Periodo di viaggio migliore Perù
Il periodo migliore per viaggiare in Perù è generalmente quello secco, da maggio a ottobre. Questo periodo è particolarmente favorevole per le escursioni nella giungla Inca o per il classico Sentiero Inca. In questi mesi il tempo è più stabile, con poche piogge e mattinate spesso serene: l’ideale per Machu Picchu e per le attività sulle Ande.
Noi ci siamo stati a settembre e il tempo è stato eccellente: occasionali e brevi rovesci, ma per lo più sole. Tieni presente che Cusco si trova ad alta quota. Questo fa sì che faccia più freddo e che sia necessario indossare un maglione o una giacca calda, soprattutto al mattino e alla sera.
Durante l’Inca Jungle Trek, tuttavia, attraverserai diverse zone climatiche. La giungla è calda e umida, quindi un abbigliamento leggero e arioso è l’ideale. La differenza di temperatura può essere notevole, quindi è meglio vestirsi a strati.

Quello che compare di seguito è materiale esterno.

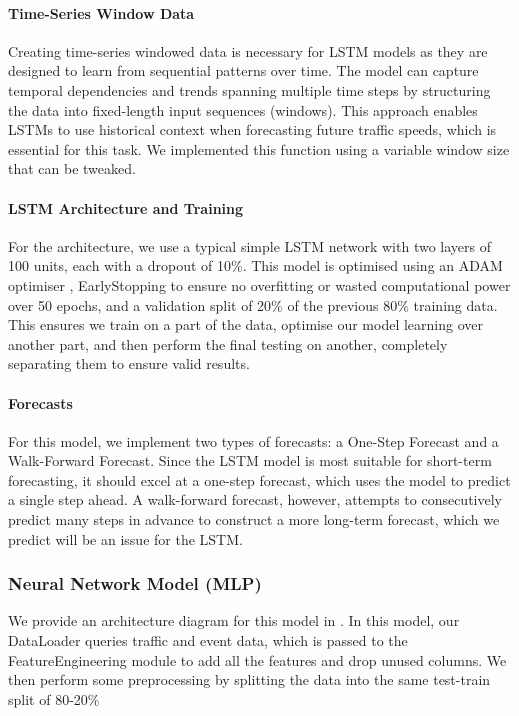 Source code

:\paragraph{Time-Series Window Data}
Creating time-series windowed data is necessary for LSTM models as they are designed to learn from sequential patterns over time. The model can capture temporal dependencies and trends spanning multiple time steps by structuring the data into fixed-length input sequences (windows). This approach enables LSTMs to use historical context when forecasting future traffic speeds, which is essential for this task. We implemented this function using a variable window size that can be tweaked.

\paragraph{LSTM Architecture and Training}
For the architecture, we use a typical simple LSTM network with two layers of 100 units, each with a dropout of 10\%. This model is optimised using an ADAM optimiser \cite{kingma_adam_2017}, EarlyStopping to ensure no overfitting or wasted computational power over 50 epochs, and a validation split of 20\% of the previous 80\% training data. This ensures we train on a part of the data, optimise our model learning over another part, and then perform the final testing on another, completely separating them to ensure valid results.

\paragraph{Forecasts}
For this model, we implement two types of forecasts: a One-Step Forecast and a Walk-Forward Forecast. Since the LSTM model is most suitable for short-term forecasting, it should excel at a one-step forecast, which uses the model to predict a single step ahead. A walk-forward forecast, however, attempts to consecutively predict many steps in advance to construct a more long-term forecast, which we predict will be an issue for the LSTM.

\subsubsection{Neural Network Model (MLP)}
\label{link:mlp-design}
We provide an architecture diagram for this model in . In this model, our DataLoader queries traffic and event data, which is passed to the FeatureEngineering module to add all the features and drop unused columns. We then perform some preprocessing by splitting the data into the same test-train split of 80-20\% %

Trasporto per il Trek nella giungla Inca con i bambini
Il trasporto al punto di partenza dell’Inca Trail o dell’Inca Jungle Trek è generalmente ben organizzato, anche se si viaggia con bambini. La maggior parte dei tour include completamente il trasporto, quindi non dovrai preoccuparti di questo aspetto. Tuttavia, è utile sapere come funziona, cosa aspettarsi e cosa tenere in considerazione come famiglia.
Partenza da Cusco: Cusco è la base per quasi tutti i trekking verso Machu Picchu. Qui di solito verrai prelevato dal tuo hotel la mattina presto. La maggior parte delle organizzazioni utilizza comodi minivan o furgoni. Assicurati che i tuoi bambini abbiano già fatto colazione o che tu abbia portato con te uno spuntino, perché il viaggio verso il punto di partenza può durare da 1 a 3 ore, a seconda del trekking che farai.
Trasporto al punto di partenza
- Inca Jungle Trek: vieni portato in furgone fino al punto più alto, dove inizierai a scendere. Si tratta di un percorso bellissimo con molte curve, quindi potrebbe essere utile prendere delle pillole per il mal d’auto se i tuoi bambini sono soggetti a questo problema.
- Sentiero Inca classico: verrai portato in pulmino al km 82, il punto di partenza ufficiale del sentiero. Il viaggio è abbastanza confortevole, ma l’ultimo tratto è a volte accidentato.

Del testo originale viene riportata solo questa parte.